Early in the morning he was awakened by the great cathedral bell. “It is an hour of praise,” his attendant said to him, “when the priests give thanks for the new day.” William lifted up his hands in prayer and expired.
125. His Burial (1087).
His remains were taken for interment to St. Stephen’s church, which he had built in the city of Caen, Normandy. As they were preparing to let down the body into the grave, a man suddenly stepped forward and forbade the burial. William, he said, had taken the land, on which the church stood, from his father by violence. He demanded payment. The corpse was left on the bier, and inquiry instituted, and not until the debt was discharged was the body lowered to its last resting place.

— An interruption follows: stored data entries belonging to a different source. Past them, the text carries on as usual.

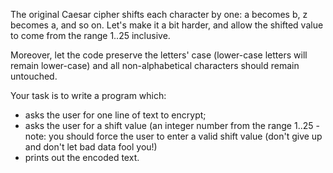 The original Caesar cipher shifts each character by one: a becomes b, z becomes a, and so on. Let's make it a bit harder, and allow the shifted value to come from the range 1..25 inclusive.

Moreover, let the code preserve the letters' case (lower-case letters will remain lower-case) and all non-alphabetical characters should remain untouched.

Your task is to write a program which:

- asks the user for one line of text to encrypt;
- asks the user for a shift value (an integer number from the range 1..25 - note: you should force the user to enter a valid shift value (don't give up and don't let bad data fool you!)
- prints out the encoded text.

“Thus,” says the old chronicle, “he who had been a powerful king, and the lord of so many territories, possessed not then of all his lands more than seven feet of earth,” and not even that unttil the cash was paid for it. But William’s bones were not to rest when finally laid in the grave, for less than five centuries later (1532) the French Protestants dug them up and scattered them.
126. Summary (1066-1087).
The results of the Norman Conquest may be thus summed up:
1. The Conquest was not the subjugation of the English by a different race, but rather a victory won for their advantage by a branch of their own race.[1] 2. It found England a divided country (S71); it made it a united kingdom. It also united England and Normandy (SS108, 191), and brought the new English kingdom into closer contact with the higher civilization of the Continent. This introduced fresh intellectual stimulus, and gave to the Anglo-Saxon a more progressive spirit. 3. It modified the English language by the influence of the Norman-French element, thus giving it greater flexibility, refinement, and elegance of expression. 4. It substituted for the fragile and decaying structures of wood generally built by the Saxons, Norman castles, abbeys, and cathedrals of stone. 5. It hastened influences, which were already at work, for the consolidation of the nation. It developed and completed the feudal form of land tenure, but it made that tenure strictly subordinate to the Crown, and so freed it, in great measure, from the evils of Continental feudalism (SS86, 150). 6. It reorganized the English Church and defined the relation of the Crown to that Church and to the Pope (S118). 7. It abolished the four great earldoms (S64), which had been a constant source of weakness, danger, and division; it put an end to the Danish invasions; it brought the whole of England under a strong monarchical government, to which not only all the great nobles, but also their vassals or tenants, were compelled to swear allegiance (SS121, 122). 8. It made no radical changes in the English laws, but enforced impartial obedience to them among all classes.[2]